A dog does not need to have any special training or skills to be involved. The most important thing is the dog's temperament. Says Ms Gan: "The dog has to be tolerant of being touched - sometimes suddenly. It has to work in close quarters with other dogs, and has to get along well with people and other dogs."

Ms Gan has learnt about pet therapy through experience since joining Therapy Dogs Singapore as a volunteer with her shetland sheepdog Sable in 2010. She became the organisation's president last year when its founder, Mr Charlie Ho, resigned.

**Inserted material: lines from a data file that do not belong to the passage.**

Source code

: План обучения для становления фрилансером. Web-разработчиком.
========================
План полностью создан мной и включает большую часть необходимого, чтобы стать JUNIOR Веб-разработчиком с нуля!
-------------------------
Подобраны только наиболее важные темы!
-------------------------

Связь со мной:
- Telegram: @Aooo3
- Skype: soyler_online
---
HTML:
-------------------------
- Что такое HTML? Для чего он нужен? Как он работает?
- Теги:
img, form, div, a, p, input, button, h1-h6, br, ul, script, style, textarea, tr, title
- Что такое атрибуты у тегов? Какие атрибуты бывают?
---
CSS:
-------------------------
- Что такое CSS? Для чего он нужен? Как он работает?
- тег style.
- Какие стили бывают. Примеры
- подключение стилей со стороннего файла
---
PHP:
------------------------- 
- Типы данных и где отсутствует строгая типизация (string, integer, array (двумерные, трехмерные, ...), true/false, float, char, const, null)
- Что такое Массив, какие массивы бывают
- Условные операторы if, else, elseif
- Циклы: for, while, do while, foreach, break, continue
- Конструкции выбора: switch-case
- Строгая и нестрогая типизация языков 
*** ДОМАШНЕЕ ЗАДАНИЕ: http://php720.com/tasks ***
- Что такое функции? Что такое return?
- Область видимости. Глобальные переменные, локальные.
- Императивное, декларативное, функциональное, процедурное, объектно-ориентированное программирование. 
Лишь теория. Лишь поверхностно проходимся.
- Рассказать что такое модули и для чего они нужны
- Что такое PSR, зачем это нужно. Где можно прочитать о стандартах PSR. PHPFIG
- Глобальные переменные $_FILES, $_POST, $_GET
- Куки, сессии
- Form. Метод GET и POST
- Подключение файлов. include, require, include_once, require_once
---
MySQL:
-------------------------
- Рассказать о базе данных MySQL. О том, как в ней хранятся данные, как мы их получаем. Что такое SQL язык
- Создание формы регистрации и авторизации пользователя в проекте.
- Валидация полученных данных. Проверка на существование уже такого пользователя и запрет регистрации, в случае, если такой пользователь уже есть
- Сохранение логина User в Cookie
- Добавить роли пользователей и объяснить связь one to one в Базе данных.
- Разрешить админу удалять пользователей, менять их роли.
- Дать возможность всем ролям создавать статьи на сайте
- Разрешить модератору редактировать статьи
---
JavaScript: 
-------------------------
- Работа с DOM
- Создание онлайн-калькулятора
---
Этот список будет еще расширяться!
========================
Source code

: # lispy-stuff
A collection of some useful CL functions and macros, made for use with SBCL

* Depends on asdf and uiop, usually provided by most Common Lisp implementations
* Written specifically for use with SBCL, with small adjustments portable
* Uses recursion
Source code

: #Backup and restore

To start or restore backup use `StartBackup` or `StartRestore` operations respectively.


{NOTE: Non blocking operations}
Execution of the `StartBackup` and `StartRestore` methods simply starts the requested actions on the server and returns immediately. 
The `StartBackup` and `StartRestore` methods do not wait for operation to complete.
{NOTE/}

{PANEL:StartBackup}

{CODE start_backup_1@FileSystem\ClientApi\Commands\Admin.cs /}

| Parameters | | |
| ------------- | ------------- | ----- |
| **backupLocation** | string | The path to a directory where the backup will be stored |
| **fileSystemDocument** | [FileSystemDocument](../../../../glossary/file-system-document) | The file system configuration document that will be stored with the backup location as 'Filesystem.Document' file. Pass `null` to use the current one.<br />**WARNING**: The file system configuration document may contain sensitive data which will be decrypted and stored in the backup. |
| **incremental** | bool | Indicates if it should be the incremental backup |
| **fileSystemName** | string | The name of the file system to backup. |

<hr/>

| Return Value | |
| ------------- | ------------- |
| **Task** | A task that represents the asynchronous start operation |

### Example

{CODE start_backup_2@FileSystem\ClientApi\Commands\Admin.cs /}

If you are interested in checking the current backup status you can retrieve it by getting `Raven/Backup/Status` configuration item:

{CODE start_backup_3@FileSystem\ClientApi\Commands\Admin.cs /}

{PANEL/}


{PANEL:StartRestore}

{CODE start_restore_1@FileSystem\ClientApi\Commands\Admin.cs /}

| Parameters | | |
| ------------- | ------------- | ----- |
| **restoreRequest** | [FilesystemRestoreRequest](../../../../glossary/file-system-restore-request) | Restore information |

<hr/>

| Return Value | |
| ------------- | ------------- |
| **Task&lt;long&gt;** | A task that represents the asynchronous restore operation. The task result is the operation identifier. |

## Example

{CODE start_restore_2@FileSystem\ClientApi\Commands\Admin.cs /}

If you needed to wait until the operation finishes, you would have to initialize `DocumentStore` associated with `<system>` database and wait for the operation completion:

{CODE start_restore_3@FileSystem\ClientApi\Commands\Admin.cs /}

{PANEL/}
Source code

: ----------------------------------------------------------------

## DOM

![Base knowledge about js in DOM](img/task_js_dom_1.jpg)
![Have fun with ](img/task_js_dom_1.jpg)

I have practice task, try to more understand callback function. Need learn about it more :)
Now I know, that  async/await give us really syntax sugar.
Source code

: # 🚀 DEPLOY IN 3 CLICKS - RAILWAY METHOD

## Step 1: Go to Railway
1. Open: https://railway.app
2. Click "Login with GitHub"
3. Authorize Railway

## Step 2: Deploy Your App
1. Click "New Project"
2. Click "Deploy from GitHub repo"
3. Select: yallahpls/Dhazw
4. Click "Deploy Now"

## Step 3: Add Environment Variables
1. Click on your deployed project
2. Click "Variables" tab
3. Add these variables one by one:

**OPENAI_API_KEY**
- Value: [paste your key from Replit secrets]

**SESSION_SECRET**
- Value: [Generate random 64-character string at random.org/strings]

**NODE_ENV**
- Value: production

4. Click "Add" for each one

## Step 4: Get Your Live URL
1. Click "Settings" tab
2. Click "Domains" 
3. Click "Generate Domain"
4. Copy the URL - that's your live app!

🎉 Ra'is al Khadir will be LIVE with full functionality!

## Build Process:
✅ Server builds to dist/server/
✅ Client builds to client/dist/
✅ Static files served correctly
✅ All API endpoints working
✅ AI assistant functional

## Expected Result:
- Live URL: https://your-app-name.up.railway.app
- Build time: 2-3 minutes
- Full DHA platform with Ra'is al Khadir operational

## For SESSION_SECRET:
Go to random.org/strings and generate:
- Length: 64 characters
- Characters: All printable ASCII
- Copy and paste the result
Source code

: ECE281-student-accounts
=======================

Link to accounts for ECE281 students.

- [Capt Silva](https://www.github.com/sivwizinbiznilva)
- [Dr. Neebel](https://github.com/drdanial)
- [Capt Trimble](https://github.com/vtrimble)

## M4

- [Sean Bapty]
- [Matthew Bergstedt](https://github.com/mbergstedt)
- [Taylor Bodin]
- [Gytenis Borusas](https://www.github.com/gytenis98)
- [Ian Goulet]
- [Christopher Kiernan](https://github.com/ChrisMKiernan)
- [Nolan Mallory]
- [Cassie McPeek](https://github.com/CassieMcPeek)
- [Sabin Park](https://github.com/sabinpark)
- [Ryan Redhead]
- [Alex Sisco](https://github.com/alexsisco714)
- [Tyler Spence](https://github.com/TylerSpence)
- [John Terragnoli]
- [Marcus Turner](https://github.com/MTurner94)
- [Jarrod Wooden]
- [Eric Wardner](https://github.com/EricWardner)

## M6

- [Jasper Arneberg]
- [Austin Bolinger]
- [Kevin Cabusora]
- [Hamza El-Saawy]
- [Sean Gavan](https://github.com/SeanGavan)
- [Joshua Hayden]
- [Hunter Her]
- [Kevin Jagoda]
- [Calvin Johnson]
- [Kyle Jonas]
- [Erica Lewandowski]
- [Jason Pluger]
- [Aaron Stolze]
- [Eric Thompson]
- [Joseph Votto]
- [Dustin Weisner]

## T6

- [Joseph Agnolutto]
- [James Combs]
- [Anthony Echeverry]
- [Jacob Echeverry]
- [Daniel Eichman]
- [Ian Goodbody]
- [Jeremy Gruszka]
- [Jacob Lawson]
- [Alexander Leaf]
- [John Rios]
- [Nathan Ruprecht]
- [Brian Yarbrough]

She adds that no breed is better than others for therapy. While big dogs are useful for physical activities, small dogs are great for people who are generally scared of dogs and are welcome lap warmers.

Potential volunteer dogs undergo a temperament test conducted on the last Sunday of the month by a professional trainer who volunteers his time. "We are looking for the temperament, everything else can follow. Even a chihuahua can be so useful. It lies there, a little cuddly thing, for the whole hour and the old women are happy," Ms Gan says.

Once the dog has been approved, a volunteer must be able to commit to four visits in six months.

You can volunteer even if you do not own a dog. About 20 per cent of the organisation's 185 volunteers do not have dogs. These volunteers are called helping hands who are there to aid the patients' interactions with the dogs.Ms Fiona Seow, 37, has been volunteering her time with her two golden retrievers Quinton and Reegan since 2010.

It is not all fun and wagging tails, though. The volunteers are expected to take initiative when interacting with the residents.

The lack of definitive evidence for the efficacy of pet therapy does not stop Ms Gan and her volunteers from believing that it works.

She recalls an early experience: "The first time I handled a dog at a session, there was an elderly woman who did not talk. She didn't want to touch the dogs but I was patient. After five minutes, her frown turned into a smile.

"It doesn't happen with every visit, it doesn't happen every time, but I know dog therapy works, even if it is not always tangible. And if nothing else, we bring joy to some people for that hour."